If you're in the area, you should definitely take time to drop in on BIL:PIL. I notice that folk from the LifeStar Institute will be attending both events, and biomedical gerontologist Aubrey de Grey is presenting:

He has developed a possibly comprehensive plan for such repair, termed Strategies for Engineered Negligible Senescence (SENS), which breaks the aging problem down into seven major classes of damage and identifies detailed approaches to addressing each one. A key aspect of SENS is that it can potentially extend healthy lifespan without limit, even though these repair processes will probably never be perfect, as the repair only needs to approach perfection rapidly enough to keep the overall level of damage below pathogenic levels.

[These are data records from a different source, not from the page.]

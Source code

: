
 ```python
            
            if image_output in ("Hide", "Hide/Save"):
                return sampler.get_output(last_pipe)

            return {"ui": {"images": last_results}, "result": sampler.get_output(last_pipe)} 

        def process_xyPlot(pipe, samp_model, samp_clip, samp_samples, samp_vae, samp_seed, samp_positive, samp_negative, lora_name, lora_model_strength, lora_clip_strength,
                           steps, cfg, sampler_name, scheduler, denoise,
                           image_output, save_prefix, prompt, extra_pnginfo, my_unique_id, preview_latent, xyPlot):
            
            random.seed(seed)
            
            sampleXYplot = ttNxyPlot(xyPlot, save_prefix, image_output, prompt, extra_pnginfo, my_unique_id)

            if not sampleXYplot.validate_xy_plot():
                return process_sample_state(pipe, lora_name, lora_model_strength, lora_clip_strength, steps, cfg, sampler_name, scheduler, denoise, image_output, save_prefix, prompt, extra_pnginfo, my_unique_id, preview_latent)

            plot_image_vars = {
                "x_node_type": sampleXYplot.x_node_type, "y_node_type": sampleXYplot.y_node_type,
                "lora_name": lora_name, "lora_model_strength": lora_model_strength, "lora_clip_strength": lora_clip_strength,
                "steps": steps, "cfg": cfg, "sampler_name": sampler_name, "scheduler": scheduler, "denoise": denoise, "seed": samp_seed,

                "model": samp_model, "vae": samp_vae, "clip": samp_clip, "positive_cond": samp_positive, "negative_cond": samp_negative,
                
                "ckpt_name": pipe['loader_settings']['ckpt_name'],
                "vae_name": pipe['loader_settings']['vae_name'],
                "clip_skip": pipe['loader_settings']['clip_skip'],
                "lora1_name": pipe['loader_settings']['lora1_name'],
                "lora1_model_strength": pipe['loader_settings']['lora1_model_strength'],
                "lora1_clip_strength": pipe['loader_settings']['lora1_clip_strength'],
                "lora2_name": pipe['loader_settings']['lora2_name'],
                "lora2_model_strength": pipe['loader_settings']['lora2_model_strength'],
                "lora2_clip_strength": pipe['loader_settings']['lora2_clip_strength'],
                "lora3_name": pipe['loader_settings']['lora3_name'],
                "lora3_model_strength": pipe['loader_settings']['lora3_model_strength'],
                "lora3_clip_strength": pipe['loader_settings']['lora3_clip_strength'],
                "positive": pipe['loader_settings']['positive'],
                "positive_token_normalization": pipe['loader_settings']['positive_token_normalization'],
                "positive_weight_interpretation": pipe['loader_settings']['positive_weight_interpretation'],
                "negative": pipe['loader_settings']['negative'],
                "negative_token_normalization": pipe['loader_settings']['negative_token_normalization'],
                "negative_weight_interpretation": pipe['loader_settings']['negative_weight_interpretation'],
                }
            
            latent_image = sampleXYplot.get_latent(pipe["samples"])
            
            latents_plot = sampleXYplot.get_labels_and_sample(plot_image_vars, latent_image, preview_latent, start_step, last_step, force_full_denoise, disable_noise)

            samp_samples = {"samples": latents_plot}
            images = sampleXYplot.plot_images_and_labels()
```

Dr. de Grey has termed this required rate of improvement of repair therapies 'longevity escape velocity.'

You'll find a few other interesting speakers in the TEDMED lineup, such as David Sinclair of Sirtris and Anthony Atala, the tissue engineer, who is giving a presentation entitled "Can we grow organs instead of transplanting them?"

In addition to the speakers, these conferences are a great place to network with potential movers and shakers of the next generation of the aging research community - such as the LifeStar Institute group mentioned above. Foundations are being laid and opinions shaped, spurred on by tangible progress in longevity science in the laboratory.